All’s fair when love is war.
I have always been a Wes Anderson fan. Ever since I was exposed to his stunning cinematography and beyond-quirky characters in The Royal Tennebaums, I have been on the Wes Anderson bandwagon. However, there have been and still are some notable gaps in my knowledge. Although I have seen and very much enjoyed Moonrise Kingdom, The Darjeerling Limited, and, my personal favorite, The Fantastic Mr. Fox, I have yet to see Bottle Rocket or Steve Zissou. Tremendous oversights, I know, but at least now I can say that I’ve closed the gap somewhat after watching Anderson’s second feature film Rushmore.

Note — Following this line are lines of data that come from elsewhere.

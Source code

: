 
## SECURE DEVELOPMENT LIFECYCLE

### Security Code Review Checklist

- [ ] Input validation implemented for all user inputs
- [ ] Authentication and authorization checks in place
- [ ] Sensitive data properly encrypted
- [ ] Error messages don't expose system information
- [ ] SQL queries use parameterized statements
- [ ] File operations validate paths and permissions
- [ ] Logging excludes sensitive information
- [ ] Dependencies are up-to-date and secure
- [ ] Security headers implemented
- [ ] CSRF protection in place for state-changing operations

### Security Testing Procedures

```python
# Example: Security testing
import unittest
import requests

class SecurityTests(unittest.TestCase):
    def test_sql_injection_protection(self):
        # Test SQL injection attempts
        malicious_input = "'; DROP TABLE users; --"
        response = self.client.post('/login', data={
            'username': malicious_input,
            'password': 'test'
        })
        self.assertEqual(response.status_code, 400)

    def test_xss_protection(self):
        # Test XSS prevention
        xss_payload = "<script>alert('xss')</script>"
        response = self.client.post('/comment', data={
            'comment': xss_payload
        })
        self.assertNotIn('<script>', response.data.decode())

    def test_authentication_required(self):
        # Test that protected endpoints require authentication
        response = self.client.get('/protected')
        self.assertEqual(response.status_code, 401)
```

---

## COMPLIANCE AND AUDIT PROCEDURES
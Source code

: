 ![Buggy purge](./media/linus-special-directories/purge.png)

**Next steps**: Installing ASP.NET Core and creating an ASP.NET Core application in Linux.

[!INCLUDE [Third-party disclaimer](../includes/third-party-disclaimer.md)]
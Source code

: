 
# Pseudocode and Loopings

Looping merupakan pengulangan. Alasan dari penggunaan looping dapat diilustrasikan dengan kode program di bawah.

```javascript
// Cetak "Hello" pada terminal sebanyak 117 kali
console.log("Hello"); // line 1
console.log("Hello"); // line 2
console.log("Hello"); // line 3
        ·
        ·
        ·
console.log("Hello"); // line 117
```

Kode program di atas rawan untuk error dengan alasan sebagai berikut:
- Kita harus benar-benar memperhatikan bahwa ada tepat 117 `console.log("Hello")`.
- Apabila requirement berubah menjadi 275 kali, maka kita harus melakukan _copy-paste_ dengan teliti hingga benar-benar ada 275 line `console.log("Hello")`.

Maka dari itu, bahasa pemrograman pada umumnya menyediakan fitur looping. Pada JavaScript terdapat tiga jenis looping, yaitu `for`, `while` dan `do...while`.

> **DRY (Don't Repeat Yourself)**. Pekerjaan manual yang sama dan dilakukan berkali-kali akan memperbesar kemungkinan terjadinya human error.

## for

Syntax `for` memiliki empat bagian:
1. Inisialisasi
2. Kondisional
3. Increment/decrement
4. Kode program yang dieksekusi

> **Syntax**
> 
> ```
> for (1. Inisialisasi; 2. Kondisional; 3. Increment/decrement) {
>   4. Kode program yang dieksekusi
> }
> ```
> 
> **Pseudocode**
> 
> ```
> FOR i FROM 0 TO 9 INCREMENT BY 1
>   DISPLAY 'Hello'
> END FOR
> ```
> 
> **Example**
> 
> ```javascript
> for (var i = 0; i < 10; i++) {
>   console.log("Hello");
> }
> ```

I have to be honest – I did not like Rushmore as much as I thought I would. As I was watching it, I found myself wishing I were watching a different Wes Anderson movie. Nonetheless, it was very enjoyable. The film is, of course, about a 15-year-old prep schooler named Max who falls in love with a teacher and does whatever he can to win her over, including breaking ground on a piranha holding aquarium on the baseball diamond of Rushmore Academy. It stars Anderson staples Jason Schwartzman and Bill Murray, and was co-written by Anderson and Owen Wilson.
My favorite part of any Wes Anderson film is the offbeat characters, like the nine-fingered adopted daughter Margot, the over-zealous Scout Master Ward, or his incarnation of the precocious chicken-hunting Mr. Fox. In Rushmore, there are several quirky little characters – heckling Irishman Magnus, study falsifying Margaret Yang, etc. The most Andersonian character by far is the main character, Max. He is simultaneously completely juvenile, joining or founding every club imaginable in the interest of making friends, and oddly adult, pitching and getting funding for the construction of the aforementioned aquarium. Max is an interesting and original character and I enjoyed watching him navigate his first love, his attempts at winning friends, and his foray into the world of public school.
As I watched Rushmore, I recognized how this would be a stepping stone to Anderson’s later films. There are several hallmarks that Anderson fans have come to know and love, but some other trademarks are not necessarily there. His later films feature ensemble casts of fiercely odd characters and it’s entertaining to see how they interact and fit together like puzzle pieces.
Even though I did not like Rushmore as much as I wanted to, it has not, in anyway, lessened my affection for Wes Anderson’s movies. Just the opposite, in fact – it has reminded me that Wes Anderson was, even as a younger filmmaker, brilliant. Watching Rushmore has revitalized my endeavor to complete my education…anyone have a copy of The Life Aquatic that I can borrow??
Trackback from your site.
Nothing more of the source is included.